SPURGEON: How did you get the gig writing the introduction to this volume? I know you have a relationship with Canadian comics creators, but this is from IDW.

HEER: I got the gig thanks to Dean Mullaney, who admired the Walt & Skeezix books I'm doing with Chris Ware and Chris Oliveros. Dean was in the early stages of planning out the ambitious Library of American Comics series, which will include Annie, Terry and the Pirates, and many other strips. I was happy to work with Dean because, like Drawn & Quarterly and Fantagraphics, he takes book design and production seriously and works hard to create the most attractive platform for presenting old comic strips. (Back in the old Eclipse days, Dean had published the first incarnation of Krazy and Ignatz, which was a formative influence on me).

SPURGEON: I know almost nothing about Dean's set up with IDW. What was it like working with them?

HEER: Well, like "Daddy" Warbucks Dean has a lot of drive and entrepreneurial energy and he's built quite a "wrecking crew" around him including Bruce Canwell (who has done great research for the Terry books and the Noel Sickles book), and Randy Scott (who does the indexing for several series). Dean does the design work himself (he's been running a design firm during his long absence from comics) and hands over each volume to IDW and the printers. The books have been selling well, so IDW has been giving Dean lots of leeway. One thing I admire about Dean is that he's put in lots of time and money on production: in the Annie books, for example, the vast majority of the strips are shot from original art, which is a rare luxury and allows us to see Gray's work as never before.
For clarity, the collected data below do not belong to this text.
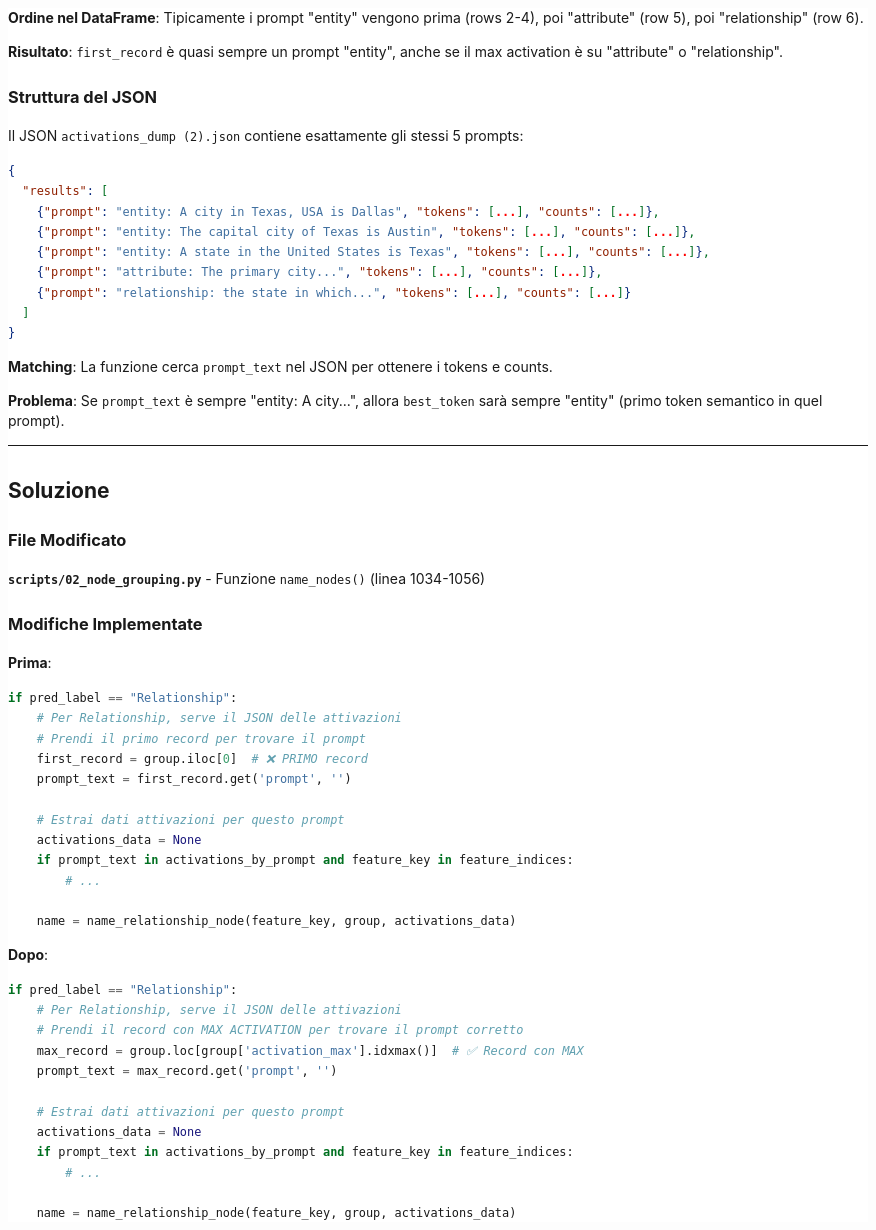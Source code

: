 **Ordine nel DataFrame**: Tipicamente i prompt "entity" vengono prima (rows 2-4), poi "attribute" (row 5), poi "relationship" (row 6).

**Risultato**: `first_record` è quasi sempre un prompt "entity", anche se il max activation è su "attribute" o "relationship".

### Struttura del JSON

Il JSON `activations_dump (2).json` contiene esattamente gli stessi 5 prompts:
```json
{
  "results": [
    {"prompt": "entity: A city in Texas, USA is Dallas", "tokens": [...], "counts": [...]},
    {"prompt": "entity: The capital city of Texas is Austin", "tokens": [...], "counts": [...]},
    {"prompt": "entity: A state in the United States is Texas", "tokens": [...], "counts": [...]},
    {"prompt": "attribute: The primary city...", "tokens": [...], "counts": [...]},
    {"prompt": "relationship: the state in which...", "tokens": [...], "counts": [...]}
  ]
}
```

**Matching**: La funzione cerca `prompt_text` nel JSON per ottenere i tokens e counts.

**Problema**: Se `prompt_text` è sempre "entity: A city...", allora `best_token` sarà sempre "entity" (primo token semantico in quel prompt).

---

## Soluzione

### File Modificato

**`scripts/02_node_grouping.py`** - Funzione `name_nodes()` (linea 1034-1056)

### Modifiche Implementate

**Prima**:
```python
if pred_label == "Relationship":
    # Per Relationship, serve il JSON delle attivazioni
    # Prendi il primo record per trovare il prompt
    first_record = group.iloc[0]  # ❌ PRIMO record
    prompt_text = first_record.get('prompt', '')
    
    # Estrai dati attivazioni per questo prompt
    activations_data = None
    if prompt_text in activations_by_prompt and feature_key in feature_indices:
        # ...
    
    name = name_relationship_node(feature_key, group, activations_data)
```

**Dopo**:
```python
if pred_label == "Relationship":
    # Per Relationship, serve il JSON delle attivazioni
    # Prendi il record con MAX ACTIVATION per trovare il prompt corretto
    max_record = group.loc[group['activation_max'].idxmax()]  # ✅ Record con MAX
    prompt_text = max_record.get('prompt', '')
    
    # Estrai dati attivazioni per questo prompt
    activations_data = None
    if prompt_text in activations_by_prompt and feature_key in feature_indices:
        # ...
    
    name = name_relationship_node(feature_key, group, activations_data)
```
I think Dean's masterpiece so far has been the Noel Sickles book, which really gives us for the first time a sense of this important artist's career.

SPURGEON: You do a wonderful job in the essay tracking how the values of Little Orphan Annie are frequently seen in values and experiences Gray had in the 30 years before he started the strip. I have two questions. Is there any personal experience that you feel Gray might have kept from informing the strip for some reason? And since he was so conscious of crafting Annie, did that include utilizing these values or did those just kind of naturally seep into the work the way they do with most cartoonists who work on something every day like that.
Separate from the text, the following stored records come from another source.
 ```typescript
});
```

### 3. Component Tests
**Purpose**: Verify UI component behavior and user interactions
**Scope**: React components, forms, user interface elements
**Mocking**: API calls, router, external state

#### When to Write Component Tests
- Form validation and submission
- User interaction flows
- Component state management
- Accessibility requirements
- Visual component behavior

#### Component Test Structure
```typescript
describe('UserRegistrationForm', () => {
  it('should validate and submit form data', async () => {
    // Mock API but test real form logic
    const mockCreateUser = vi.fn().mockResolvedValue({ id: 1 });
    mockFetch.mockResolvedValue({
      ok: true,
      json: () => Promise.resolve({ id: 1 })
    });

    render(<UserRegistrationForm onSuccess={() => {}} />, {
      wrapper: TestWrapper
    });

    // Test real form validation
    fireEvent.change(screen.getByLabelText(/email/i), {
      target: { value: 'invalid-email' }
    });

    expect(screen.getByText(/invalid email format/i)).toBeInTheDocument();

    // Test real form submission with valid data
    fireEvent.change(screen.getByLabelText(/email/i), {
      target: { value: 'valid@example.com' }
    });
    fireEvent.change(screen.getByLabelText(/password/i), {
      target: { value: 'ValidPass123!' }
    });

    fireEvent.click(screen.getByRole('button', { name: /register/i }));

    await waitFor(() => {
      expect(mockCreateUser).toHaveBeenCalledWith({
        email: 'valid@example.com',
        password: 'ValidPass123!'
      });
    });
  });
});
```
HEER: There might be aspects of Gray's life that didn't make it into his strip. There are rumours that he was a skirt-chaser and that's something that doesn't show up much in Annie, although you can catch hints of it here and there.

Charles Schulz once said that everything you could want to know about him could be found in Peanuts, and the characters were all reflections of his personality. I think that's true of all the great cartoonists, not just Schulz but also Frank King, George Herriman and Harold Gray (or Crumb or Ware or Seth...). Newspaper cartooning is like keeping a daily diary: even if you're writing only about the weather and shopping, bits of your personality will seep into the work.

In Gray's case, the strip reflected his flinty world view, his love of hard work, his populist spirit, and also his fear of those he thought were undermining society by their laziness and meanness. You get a very strong sense of the man in his work, which is one reason it's one of the major comic strips.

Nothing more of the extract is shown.